China, long ridiculed for its air pollution and use of fossil fuels, may quickly outpace the U.S. when it comes to clean energy. A test run in the nation's Qinghai Province foreshadows that future: China's state-run Xinhua News Agency claims that more than 5 million residents lived completely off of wind energy, solar energy and hydropower for seven consecutive days.
The amount of energy allegedly used in the test run is equivalent to a whopping 535,000 tons of coal, the news report said. About 72% of the energy came from hydro power plants during the project, which started on June 17 and ended at midnight on June 23.
The Chinese government and the Trump Administration have different visions for the future.
Even outside of the weeklong experiment in Qinghai Province, China is already earning its stripes as a world leader in solar energy and other renewables. Part of it might be that China is the largest manufacturer of solar panels in the world. But President Xi Jingping has also outright pledged to fulfill 20% of the country's energy supply using non-fossil energy sources by 2030, according to a 2017 report. To put that in perspective, the government has promised to allocate $360 billion for that cause in the next three years — the U.S., on the other hand, has just backed out of the Paris Agreement and its pro-renewable policies.

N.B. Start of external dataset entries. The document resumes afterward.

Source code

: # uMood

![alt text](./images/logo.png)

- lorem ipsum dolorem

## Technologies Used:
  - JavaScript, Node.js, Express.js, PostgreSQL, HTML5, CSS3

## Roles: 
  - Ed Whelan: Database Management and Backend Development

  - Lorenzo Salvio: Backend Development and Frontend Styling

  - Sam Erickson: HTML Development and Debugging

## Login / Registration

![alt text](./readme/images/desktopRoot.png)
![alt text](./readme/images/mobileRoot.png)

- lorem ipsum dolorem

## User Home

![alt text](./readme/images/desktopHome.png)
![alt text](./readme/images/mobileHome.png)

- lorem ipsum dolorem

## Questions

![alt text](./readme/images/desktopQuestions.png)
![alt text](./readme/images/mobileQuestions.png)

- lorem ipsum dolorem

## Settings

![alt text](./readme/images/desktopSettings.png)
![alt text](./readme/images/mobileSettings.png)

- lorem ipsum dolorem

China has made its interest in clean energy well-known, even before the the U.S. backed out of the Paris Agreement.
"China has wasted no time in directing billions of dollars into its clean energy sector," an April 2015 report by the Climate Group reads. The report states that China increased its investments in the clean energy sector by 32% in 2014, totaling $89.5 billion in the end. That's almost 73% more than what the US invested in that same year.

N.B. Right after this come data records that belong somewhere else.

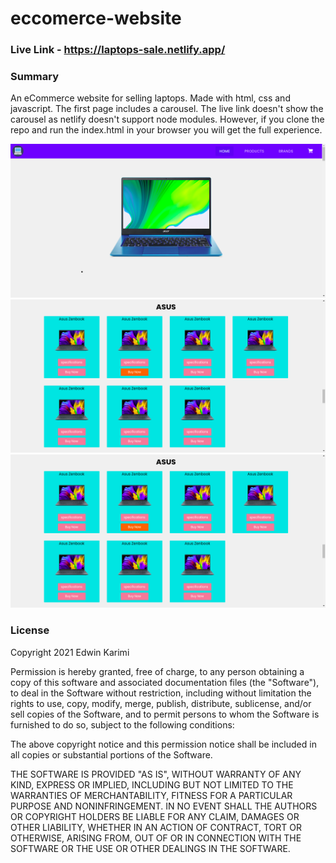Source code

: # eccomerce-website

### Live Link - https://laptops-sale.netlify.app/

### Summary
An eCommerce website for selling laptops. Made with html, css and javascript.
The first page includes a carousel. The live link doesn't show the carousel as netlify doesn't support node modules.
However, if you clone the repo and run the index.html in your browser you will get the full experience.

![laptop](home-laptop.png)
![laptop](laptops.png)
![laptop](laptops.png)

### License
Copyright 2021 Edwin Karimi

Permission is hereby granted, free of charge, to any person obtaining a copy of this software and associated documentation files (the "Software"), to deal in the Software without restriction, including without limitation the rights to use, copy, modify, merge, publish, distribute, sublicense, and/or sell copies of the Software, and to permit persons to whom the Software is furnished to do so, subject to the following conditions:

The above copyright notice and this permission notice shall be included in all copies or substantial portions of the Software.

THE SOFTWARE IS PROVIDED "AS IS", WITHOUT WARRANTY OF ANY KIND, EXPRESS OR IMPLIED, INCLUDING BUT NOT LIMITED TO THE WARRANTIES OF MERCHANTABILITY, FITNESS FOR A PARTICULAR PURPOSE AND NONINFRINGEMENT. IN NO EVENT SHALL THE AUTHORS OR COPYRIGHT HOLDERS BE LIABLE FOR ANY CLAIM, DAMAGES OR OTHER LIABILITY, WHETHER IN AN ACTION OF CONTRACT, TORT OR OTHERWISE, ARISING FROM, OUT OF OR IN CONNECTION WITH THE SOFTWARE OR THE USE OR OTHER DEALINGS IN THE SOFTWARE.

Powering Qinghai Province was a real proof of concept, and the first step to creating an estimated 13 million jobs.
Meanwhile, President Trump has implied that clean and renewable energy sources are "job-killing."
Basically, this may be the new narrative — the one that we remember in the future: China takes yet another progressive step toward totally owning the renewables market and quashing bad habits that hurt the environment. Meanwhile, the U.S. stubbornly falls behind.